Lower-extremity peripheral artery disease (PAD) is associated with traditional cardiovascular disease risk factors (smoking, hypertension, dyslipidemia, diabetes). Among participants in the Multi-Ethnic Study of Atherosclerosis (MESA), we sought to assess the prevalence of PAD in a population without these risk factors.
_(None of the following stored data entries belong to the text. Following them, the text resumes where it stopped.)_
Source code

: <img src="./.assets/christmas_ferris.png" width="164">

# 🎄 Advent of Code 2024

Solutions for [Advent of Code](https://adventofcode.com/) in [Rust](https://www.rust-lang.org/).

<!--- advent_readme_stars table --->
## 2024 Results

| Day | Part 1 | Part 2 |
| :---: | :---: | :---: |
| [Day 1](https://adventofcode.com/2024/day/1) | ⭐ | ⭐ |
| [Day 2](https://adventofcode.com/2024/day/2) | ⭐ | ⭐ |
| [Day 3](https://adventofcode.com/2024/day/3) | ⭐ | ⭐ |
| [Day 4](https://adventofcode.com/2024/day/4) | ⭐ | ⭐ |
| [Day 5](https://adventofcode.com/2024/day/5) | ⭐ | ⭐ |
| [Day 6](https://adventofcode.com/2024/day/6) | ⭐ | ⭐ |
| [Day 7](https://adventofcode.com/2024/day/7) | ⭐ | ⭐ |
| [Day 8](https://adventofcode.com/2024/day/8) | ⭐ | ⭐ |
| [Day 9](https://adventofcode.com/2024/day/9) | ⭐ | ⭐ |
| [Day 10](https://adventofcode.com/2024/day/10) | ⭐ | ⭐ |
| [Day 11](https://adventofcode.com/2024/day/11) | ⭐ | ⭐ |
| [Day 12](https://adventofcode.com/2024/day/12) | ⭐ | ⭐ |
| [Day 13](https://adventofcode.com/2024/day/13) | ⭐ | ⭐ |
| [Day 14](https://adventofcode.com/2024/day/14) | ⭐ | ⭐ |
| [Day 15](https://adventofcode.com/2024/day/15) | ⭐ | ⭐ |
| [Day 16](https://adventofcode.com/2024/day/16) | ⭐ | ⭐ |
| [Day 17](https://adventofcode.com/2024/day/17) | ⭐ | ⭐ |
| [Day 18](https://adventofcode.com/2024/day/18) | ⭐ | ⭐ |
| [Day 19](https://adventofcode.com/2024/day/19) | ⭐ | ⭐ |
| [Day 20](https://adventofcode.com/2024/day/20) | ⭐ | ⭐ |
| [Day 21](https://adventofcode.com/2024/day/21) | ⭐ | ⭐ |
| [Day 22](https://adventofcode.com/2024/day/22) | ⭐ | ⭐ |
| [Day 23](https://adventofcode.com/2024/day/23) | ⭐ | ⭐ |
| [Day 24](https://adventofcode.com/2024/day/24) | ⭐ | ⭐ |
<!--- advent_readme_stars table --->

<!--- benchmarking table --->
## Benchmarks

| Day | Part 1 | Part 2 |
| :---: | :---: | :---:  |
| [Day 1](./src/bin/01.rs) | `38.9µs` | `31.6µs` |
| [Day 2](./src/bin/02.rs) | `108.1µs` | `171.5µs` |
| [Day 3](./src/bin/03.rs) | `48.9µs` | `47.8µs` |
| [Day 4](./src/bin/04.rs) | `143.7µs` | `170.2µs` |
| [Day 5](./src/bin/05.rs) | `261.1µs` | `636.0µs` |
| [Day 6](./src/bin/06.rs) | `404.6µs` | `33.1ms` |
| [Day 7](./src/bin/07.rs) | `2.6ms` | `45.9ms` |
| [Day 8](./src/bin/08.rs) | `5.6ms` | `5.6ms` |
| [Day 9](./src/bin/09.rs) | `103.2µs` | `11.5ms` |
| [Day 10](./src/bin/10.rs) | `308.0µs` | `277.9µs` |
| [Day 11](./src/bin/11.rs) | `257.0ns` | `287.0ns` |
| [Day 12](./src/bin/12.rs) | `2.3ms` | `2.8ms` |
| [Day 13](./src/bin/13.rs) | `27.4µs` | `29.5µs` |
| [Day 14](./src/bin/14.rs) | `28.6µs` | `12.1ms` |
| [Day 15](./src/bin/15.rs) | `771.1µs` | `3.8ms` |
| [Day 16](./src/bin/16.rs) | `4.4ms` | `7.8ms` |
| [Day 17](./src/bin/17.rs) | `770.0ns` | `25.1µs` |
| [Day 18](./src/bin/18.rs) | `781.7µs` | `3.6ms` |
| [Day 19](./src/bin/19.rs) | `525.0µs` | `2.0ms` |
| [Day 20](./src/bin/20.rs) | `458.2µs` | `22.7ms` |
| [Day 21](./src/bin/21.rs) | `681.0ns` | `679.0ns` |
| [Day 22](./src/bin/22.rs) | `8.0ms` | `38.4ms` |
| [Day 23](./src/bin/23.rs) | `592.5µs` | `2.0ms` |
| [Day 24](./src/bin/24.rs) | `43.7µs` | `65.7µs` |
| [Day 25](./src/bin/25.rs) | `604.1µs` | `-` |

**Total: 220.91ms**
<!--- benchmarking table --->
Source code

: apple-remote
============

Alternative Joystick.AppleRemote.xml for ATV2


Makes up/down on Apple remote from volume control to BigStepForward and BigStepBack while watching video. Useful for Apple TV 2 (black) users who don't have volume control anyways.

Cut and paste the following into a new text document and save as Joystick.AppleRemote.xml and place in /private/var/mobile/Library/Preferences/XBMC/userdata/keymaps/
We hypothesized that this prevalence is not negligible, and that in this situation, PAD would still remain associated with other measures of subclinical atherosclerosis. In the MESA cohort, we selected those (n = 1932) meeting the following criteria: no smoking over the last 10 years, no history of hypertension, dyslipidemia or diabetes, and normal blood pressure (140/90), fasting blood glucose 1.26 g/l, and a total-/HDL-cholesterol ratio <5. Participants were classified according to their ankle-brachial index (ABI) into 3 groups: low (<1.00), normal (1.00–1.30) and high (>1.30) ABI. Measures of subclinical atherosclerosis included any coronary artery calcification (CAC) or carotid plaque. Overall, the mean estimated Framingham risk score for coronary heart disease was 0.61%/year. Low- and high ABI were found in 176 (9%) and 149 (7.8%) participants, respectively. In multivariable models including age, gender and ethnicity, lower glomerular filtration rates (OR: 0.88/10 units, p = 0.04) and higher interleukin-6 levels (OR:1.42/natural-log unit, p = 0.02) were associated with low ABI. Higher body-mass index (OR:1.07/unit, p<0.001) was associated with high ABI. In a fully-adjusted model, low-ABI, not high-ABI, was significantly associated with CAC prevalence (OR:1.22, p<0.03). No significant association was found with carotid plaque. In subjects without traditional risk factors, PAD is common. Such persons remain at higher risk for coronary artery disease.